Breaking down Continuous Delivery on Power BI

Context

In this blog post we want to share with you how we implemented DevOps practices in a data visualization tool (Power BI) during a delivery project.

What was the aim of this project ? To make it short, we had to automate the process of collection, transformation and visualization of the data for a large organization with entities spread across the world. The foundation has to be built using software craftsmanship practices leading to a cultural change in the development process. The output was an app enabling the business users to assess and benchmark the performance of their business units. To succeed, a team of developers with their own expertise (data engineering, architecture, ops and data visualization) was set-up.

Without knowing it at first, one of the challenges of this project was to understand how to bring a seamless process to the deployment of a data visualization tool and to control the delivery of reports.

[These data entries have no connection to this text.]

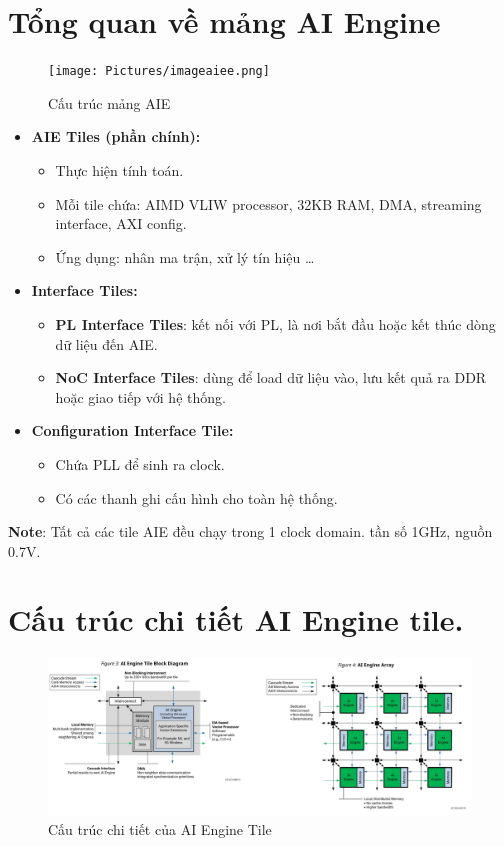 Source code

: \section{Tổng quan về mảng AI Engine}
\begin{figure}[H]
    \centering
    \texttt{[image: Pictures/imageaiee.png]}
    \caption{Cấu trúc mảng AIE}
\end{figure}

\begin{itemize}
    \item \textbf{AIE Tiles (phần chính):}
    \begin{itemize}
        \item Thực hiện tính toán.
        \item Mỗi tile chứa: AIMD VLIW processor, 32KB RAM, DMA, streaming interface, AXI config.
        \item Ứng dụng: nhân ma trận, xử lý tín hiệu \ldots
    \end{itemize}

    \item \textbf{Interface Tiles:}
    \begin{itemize}
        \item \textbf{PL Interface Tiles}: kết nối với PL, là nơi bắt đầu hoặc kết thúc dòng dữ liệu đến AIE.
        \item \textbf{NoC Interface Tiles}: dùng để load dữ liệu vào, lưu kết quả ra DDR hoặc giao tiếp với hệ thống.
    \end{itemize}

    \item \textbf{Configuration Interface Tile:}
    \begin{itemize}
        \item Chứa PLL để sinh ra clock.
        \item Có các thanh ghi cấu hình cho toàn hệ thống.
    \end{itemize}

    
\end{itemize}
\textbf{Note}: Tất cả các tile AIE đều chạy trong 1 clock domain. tần số 1GHz, nguồn 0.7V.
\section{Cấu trúc chi tiết AI Engine tile.}
\begin{figure}[H]
    \centering
    \includegraphics[width=1\linewidth]{archie.png}
    \caption{Cấu trúc chi tiết của AI Engine Tile}
\end{figure}

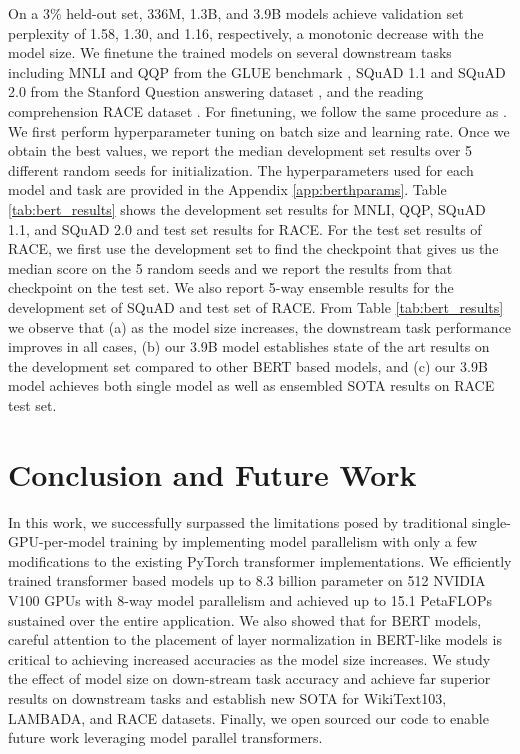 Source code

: \documentclass{article}
\begin{document}
On a 3\% held-out set, 336M, 1.3B, and 3.9B models achieve validation set perplexity of 1.58, 1.30, and 1.16, respectively, a monotonic decrease with the model size. We finetune the trained models on several downstream tasks including MNLI and QQP from the GLUE benchmark \cite{GLUE2019}, SQuAD 1.1 and SQuAD 2.0 from the Stanford Question answering dataset \cite{SQUAD1,SQUAD2}, and the reading comprehension RACE dataset \cite{RACE}. For finetuning, we follow the same procedure as \cite{roberta}. We first perform hyperparameter tuning on batch size and learning rate. Once we obtain the best values, we report the median development set results over 5 different random seeds for initialization. The hyperparameters used for each model and task are provided in the Appendix \ref{app:berthparams}. Table \ref{tab:bert_results} shows the development set results for MNLI, QQP, SQuAD 1.1, and SQuAD 2.0 and test set results for RACE. For the test set results of RACE, we first use the development set to find the checkpoint that gives us the median score on the 5 random seeds and we report the results from that checkpoint on the test set. We also report 5-way ensemble results for the development set of SQuAD and test set of RACE. From Table \ref{tab:bert_results} we observe that (a) as the model size increases, the downstream task performance improves in all cases, (b) our 3.9B model establishes state of the art results on the development set compared to other BERT based models, and (c) our 3.9B model achieves both single model as well as ensembled  SOTA results on RACE test set. 

 \section{Conclusion and Future Work}

In this work, we successfully surpassed the limitations posed by traditional single-GPU-per-model training by implementing model parallelism with only a few modifications to the existing PyTorch transformer implementations. We efficiently trained transformer based models up to 8.3 billion parameter on 512 NVIDIA V100 GPUs with 8-way model parallelism and achieved up to 15.1 PetaFLOPs sustained over the entire application. We also showed that for BERT models, careful attention to the placement of layer normalization in BERT-like models is critical to achieving increased accuracies as the model size increases. We study the effect of model size on down-stream task accuracy and achieve far superior results on downstream tasks and establish new SOTA for WikiText103, LAMBADA, and RACE datasets. Finally, we open sourced our code to enable future work leveraging model parallel transformers.
\end{document}
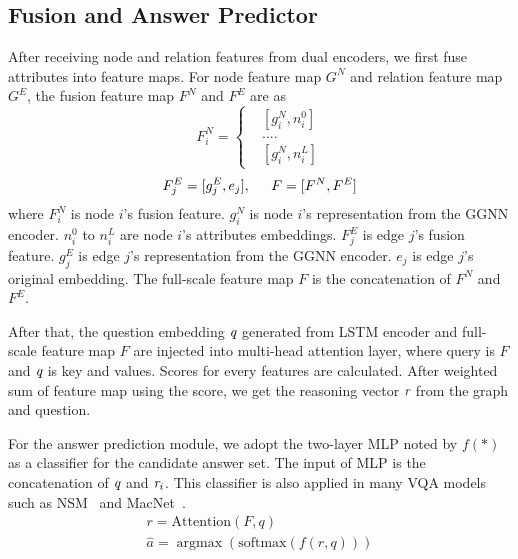 \documentclass[letterpaper]{article} %
\begin{document}
\subsection{Fusion and Answer Predictor}
After receiving node and relation features from dual encoders, we first fuse attributes into feature maps. For node feature map $G^N$ and relation feature map $G^E$, the fusion feature map $F^N$ and $F^E$ are as
$$ F_i^N =\left\{
    \begin{aligned}
    &[g_i^N, n_i^0]\\
    &....\\
    &[g_i^N, n_i^L]
    \end{aligned}
\right.
$$
\begin{gather}
    F_j^E = [g_j^E, e_j], \hspace{0.2in}
    F = [F^N, F^E]
\end{gather}
where $F_i^N$ is node $i$'s fusion feature. $g_i^N$ is node $i$'s representation from the GGNN encoder. $n_i^0$ to $n_i^L$ are node $i$'s attributes embeddings. $F_j^E$ is edge $j$'s fusion feature. $g_j^E$ is edge $j$'s representation from the GGNN encoder. $e_j$ is edge $j$'s original embedding. The full-scale feature map $F$ is the concatenation of $F^N$ and $F^E$.

After that, the question embedding $\emph{q}$ generated from LSTM encoder and full-scale feature map $F$ are injected into multi-head attention layer, where query is $F$ and $\emph{q}$ is key and values. Scores for every features are calculated. After weighted sum of feature map using the score, we get the reasoning vector $\emph{r}$ from the graph and question.

For the answer prediction module, we adopt the two-layer MLP noted by $f(*)$ as a classifier for the candidate answer set. The input of MLP is the concatenation of $\emph{q}$ and $\emph{r}_i$. This classifier is also applied in many VQA models such as NSM~\cite{DBLP:conf/nips/HudsonM19} and MacNet~\cite{DBLP:conf/nips/LuYBP16}.
\begin{gather}
    r = \text{Attention}(F, q)\\
    \hat{a} = \mathop{\arg\max}(\text{softmax}(f(r, q)))
\end{gather}
\end{document}
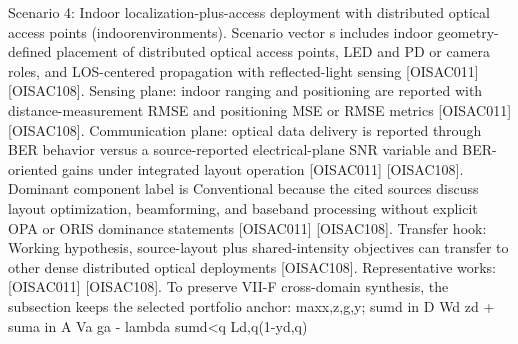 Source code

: {}Scenario 4: Indoor localization-plus-access deployment with distributed optical access points (indoor\markdownRendererUnderscore{}environments).\markdownRendererHardLineBreak
{}Scenario vector s includes indoor geometry-defined placement of distributed optical access points, LED and PD or camera roles, and LOS-centered propagation with reflected-light sensing [O\markdownRendererUnderscore{}ISAC\markdownRendererUnderscore{}011] [O\markdownRendererUnderscore{}ISAC\markdownRendererUnderscore{}108]. Sensing plane: indoor ranging and positioning are reported with distance-measurement RMSE and positioning MSE or RMSE metrics [O\markdownRendererUnderscore{}ISAC\markdownRendererUnderscore{}011] [O\markdownRendererUnderscore{}ISAC\markdownRendererUnderscore{}108]. Communication plane: optical data delivery is reported through BER behavior versus a source-reported electrical-plane SNR variable and BER-oriented gains under integrated layout operation [O\markdownRendererUnderscore{}ISAC\markdownRendererUnderscore{}011] [O\markdownRendererUnderscore{}ISAC\markdownRendererUnderscore{}108]. Dominant component label is Conventional because the cited sources discuss layout optimization, beamforming, and baseband processing without explicit OPA or ORIS dominance statements [O\markdownRendererUnderscore{}ISAC\markdownRendererUnderscore{}011] [O\markdownRendererUnderscore{}ISAC\markdownRendererUnderscore{}108]. Transfer hook: Working hypothesis, source-layout plus shared-intensity objectives can transfer to other dense distributed optical deployments [O\markdownRendererUnderscore{}ISAC\markdownRendererUnderscore{}108]. Representative works: [O\markdownRendererUnderscore{}ISAC\markdownRendererUnderscore{}011] [O\markdownRendererUnderscore{}ISAC\markdownRendererUnderscore{}108].\markdownRendererInterblockSeparator
{}
\markdownRendererSectionEnd \markdownRendererSectionBegin
{}\markdownRendererInterblockSeparator
{}To preserve VII-F cross-domain synthesis, the subsection keeps the selected portfolio anchor:\markdownRendererParagraphSeparator
{}\markdownRendererDollarSign{}\markdownRendererDollarSign{}\markdownRendererSoftLineBreak
{}\markdownRendererBackslash{}max\markdownRendererUnderscore{}\markdownRendererLeftBrace{}x,z,g,y\markdownRendererRightBrace{}; \markdownRendererBackslash{}sum\markdownRendererUnderscore{}\markdownRendererLeftBrace{}d \markdownRendererBackslash{}in D\markdownRendererRightBrace{} W\markdownRendererUnderscore{}d z\markdownRendererUnderscore{}d + \markdownRendererBackslash{}sum\markdownRendererUnderscore{}\markdownRendererLeftBrace{}a \markdownRendererBackslash{}in A\markdownRendererRightBrace{} V\markdownRendererUnderscore{}a g\markdownRendererUnderscore{}a - \markdownRendererBackslash{}lambda \markdownRendererBackslash{}sum\markdownRendererUnderscore{}\markdownRendererLeftBrace{}d<q\markdownRendererRightBrace{} L\markdownRendererUnderscore{}\markdownRendererLeftBrace{}d,q\markdownRendererRightBrace{}(1-y\markdownRendererUnderscore{}\markdownRendererLeftBrace{}d,q\markdownRendererRightBrace{})\markdownRendererSoftLineBreak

We will highlight the ups and downs that we encountered while implementing DevOps for Microsoft Power BI.

One team with different practices

Aside from the inherent mission, we faced two additional challenges:

  • The first one resulted from the Covid-19 pandemic which forced the team to work remotely without having the possibility to meet and socialize on a regular basis,
  • Secondly, none of the team members had worked together before. Working remotely has affected the teams’ understanding of our own practices and expertises.

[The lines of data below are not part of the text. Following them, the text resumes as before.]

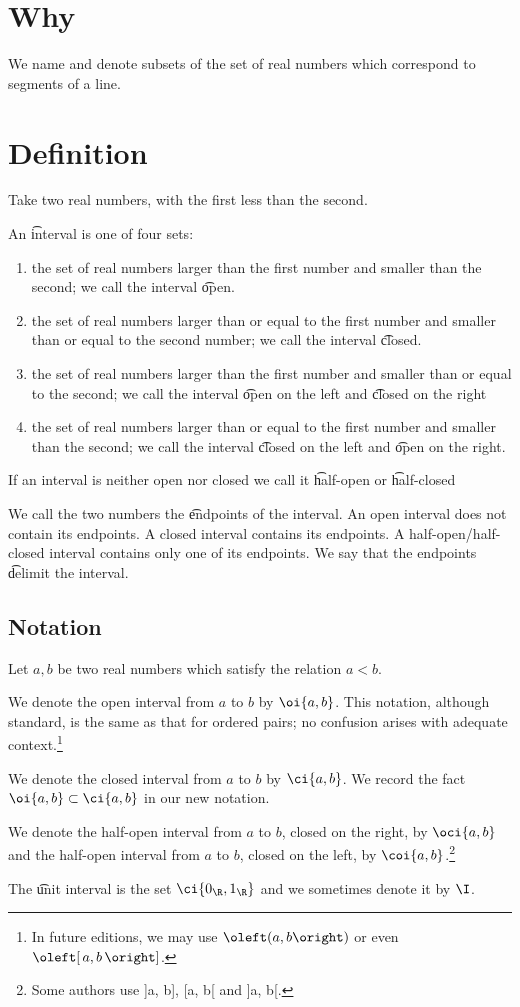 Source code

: 

\section*{Why}

We name and denote subsets of the set of real numbers which correspond to segments of a line.

\section*{Definition}

Take two real numbers, with the first less than the second.

An \t{interval} is one of four sets:
    \begin{enumerate}
      \item the set of real numbers larger than the first number and smaller than the second; we call the interval \t{open}.
      \item the set of real numbers larger than or equal to the first number and smaller than or equal to the second number; we call the interval \t{closed}.
      \item the set of real numbers larger than the first number and smaller than or equal to the second; we call the interval \t{open on the left} and \t{closed on the right}
      \item the set of real numbers larger than or equal to the first number and smaller than the second; we call the interval \t{closed on the left} and \t{open on the right}.
    \end{enumerate}
If an interval is neither open nor closed we call it \t{half-open} or \t{half-closed}

We call the two numbers the \t{endpoints} of the interval.
An open interval does not contain its endpoints.
A closed interval contains its endpoints.
A half-open/half-closed interval contains only one of its endpoints.
We say that the endpoints \t{delimit} the interval.

\subsection*{Notation}

Let $a, b$ be two real numbers which satisfy the relation $a < b$.

We denote the open interval from $a$ to $b$ by $\oi{a, b}$.
This notation, although standard, is the same as that for ordered pairs; no confusion arises with adequate context.\footnote{In future editions, we may use $\oleft(a, b\oright)$ or even $\oleft[\,a, b\,\oright]$.}

We denote the closed interval from $a$ to $b$ by $\ci{a, b}$.
We record the fact $\oi{a, b} \subset \ci{a, b}$ in our new notation.

We denote the half-open interval from $a$ to $b$, closed on the right, by $\oci{a, b}$ and the half-open interval from $a$ to $b$, closed on the left, by $\coi{a, b}$.\footnote{Some authors use ]a, b], [a, b[ and ]a, b[.}

The \t{unit interval} is the set $\ci{0_{\R }, 1_{\R }}$ and we sometimes denote it by $\I$.
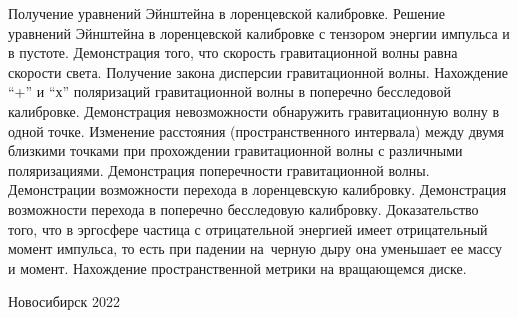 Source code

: \documentclass[12pt,pagesize,paper=192mm:108mm,landscape]{scrbook}
\begin{document}
\begin{titlepage}
  \vspace*{-0.5em}
  \begin{center}    

    



     \vfill

     \normalsize
     \begin{minipage}{0.8\linewidth}
       Получение уравнений Эйнштейна в лоренцевской
       калибровке. Решение уравнений Эйнштейна в лоренцевской
       калибровке с тензором энергии импульса и в
       пустоте. Демонстрация того, что скорость гравитационной волны
       равна скорости света. Получение закона дисперсии гравитационной
       волны. Нахождение ``+'' и ``х'' поляризаций гравитационной волны в
       поперечно бесследовой калибровке. Демонстрация невозможности
       обнаружить гравитационную волну в одной точке. Изменение
       расстояния (пространственного интервала) между двумя близкими
       точками при прохождении гравитационной волны с различными
       поляризациями. Демонстрация поперечности гравитационной
       волны. Демонстрации возможности перехода в лоренцевскую
       калибровку. Демонстрация возможности перехода в поперечно
       бесследовую калибровку. Доказательство того, что в эргосфере
       частица с отрицательной энергией имеет отрицательный момент
       импульса, то есть при падении на~черную дыру она уменьшает ее
       массу и момент. Нахождение пространственной метрики на
       вращающемся диске.
     \end{minipage}
    \vfill

    \normalsize \ccbysa\hspace{0.5em}  Новосибирск 2022
  \end{center}
\end{titlepage}
\end{document}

Therefore, before starting the actual development of the product, we had to learn to know each other, define working principles and compare our working practices.

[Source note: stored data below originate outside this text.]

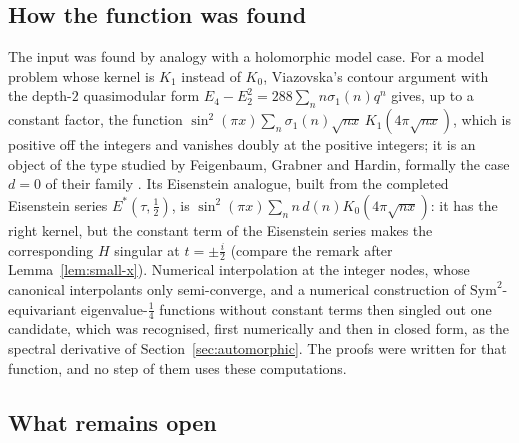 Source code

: \subsection{How the function was found}\label{ssec:history}

The input was found by analogy with a holomorphic model case. For a model problem whose kernel is $K_1$ instead of $K_0$,
Viazovska's contour argument with the depth-$2$ quasimodular form $E_4-E_2^2=288\sum_nn\sigma_1(n)q^n$ gives, up to a constant factor, the
function $\sin^2(\pi x)\sum_n\sigma_1(n)\sqrt{nx}\,K_1(4\pi\sqrt{nx})$, which is positive off the integers and vanishes doubly at the positive integers;
it is an object of the type studied by Feigenbaum, Grabner and Hardin, formally the case $d=0$ of their family \cite{FGH21}. Its Eisenstein
analogue, built from the completed Eisenstein series $E^*(\tau,\frac12)$, is $\sin^2(\pi x)\sum_nn\,d(n)K_0(4\pi\sqrt{nx})$: it has the right
kernel, but the constant term of the Eisenstein series makes the corresponding $H$ singular at $t=\pm\frac i2$ (compare the remark after
Lemma~\ref{lem:small-x}). Numerical interpolation at the integer nodes, whose canonical interpolants only semi-converge, and a numerical
construction of $\mathrm{Sym}^2$-equivariant eigenvalue-$\frac14$ functions without constant terms then singled out one candidate, which was
recognised, first numerically and then in closed form, as the spectral derivative of Section~\ref{sec:automorphic}. The proofs were
written for that function, and no step of them uses these computations.

\subsection{What remains open}


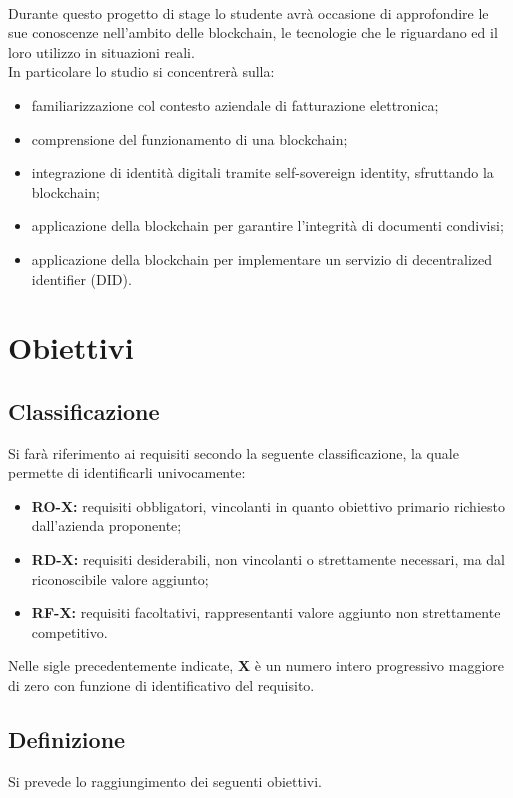 \\
Durante questo progetto di stage lo studente avrà occasione di approfondire le sue conoscenze nell'ambito delle blockchain, le tecnologie che le riguardano ed il loro utilizzo in situazioni reali.
\\
In particolare lo studio si concentrerà sulla:
\begin{itemize}
	\item familiarizzazione col contesto aziendale di fatturazione elettronica;
	\item comprensione del funzionamento di una blockchain;
	\item integrazione di identità digitali tramite self-sovereign identity, sfruttando la blockchain;
	\item applicazione della blockchain per garantire l'integrità di documenti condivisi;
	\item applicazione della blockchain per implementare un servizio di decentralized identifier (DID).
\end{itemize}


\section{Obiettivi}

\subsection*{Classificazione}
Si farà riferimento ai requisiti secondo la seguente classificazione, la quale permette di identificarli univocamente:
\begin{itemize}
	\item \textbf{RO-X:} requisiti obbligatori, vincolanti in quanto obiettivo primario richiesto dall'azienda proponente;
	\item \textbf{RD-X:} requisiti desiderabili, non vincolanti o strettamente necessari, ma dal riconoscibile valore aggiunto;
	\item \textbf{RF-X:} requisiti facoltativi, rappresentanti valore aggiunto non strettamente competitivo.
\end{itemize}

Nelle sigle precedentemente indicate, \textbf{X} è un numero intero progressivo maggiore di zero con funzione di identificativo del requisito.

\subsection*{Definizione}
Si prevede lo raggiungimento dei seguenti obiettivi.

While discussing the working practices, we discovered that the members in charge of the data restitution had a different set of methodologies. Let’s focus on these.

Some data visualization projects require the use of software applications that come with their own specificities (framework and development tools) that can limit the scope of possibilities in development practices. Within this range of possibilities, automation is a major difference. Working with versioned plain text files containing code, automation of testing, automation of deployment, none of these are commonly used by data visualization teams when using editor tools. This specific project was no exception !

Based on this observation, the team held workshops to present Microsoft Power BI and started to investigate how to introduce changes in practices. We have investigated the Accelerate framework(1)(2) and weighed the most beneficial practices we could implement during the project. Under the umbrella of continuous delivery (CD), version control and deployment automation were the most promising capabilities for the project and the team (the goal being to increase their skills and make them autonomous afterwards). Trunk-based development, Continuous delivery would be second points to be addressed. The other capabilities (Continuous integration, Test automation, Test data management, Shift left on security) are not prioritized.

Collaborating around the workflow design

As a backend developer and ops, I am used to work with with Open Source software but not familiar with Power BI. However, all softwares have their own workflow, so let’s focus on that rather than the technology with the Continuous Delivery practices in mind.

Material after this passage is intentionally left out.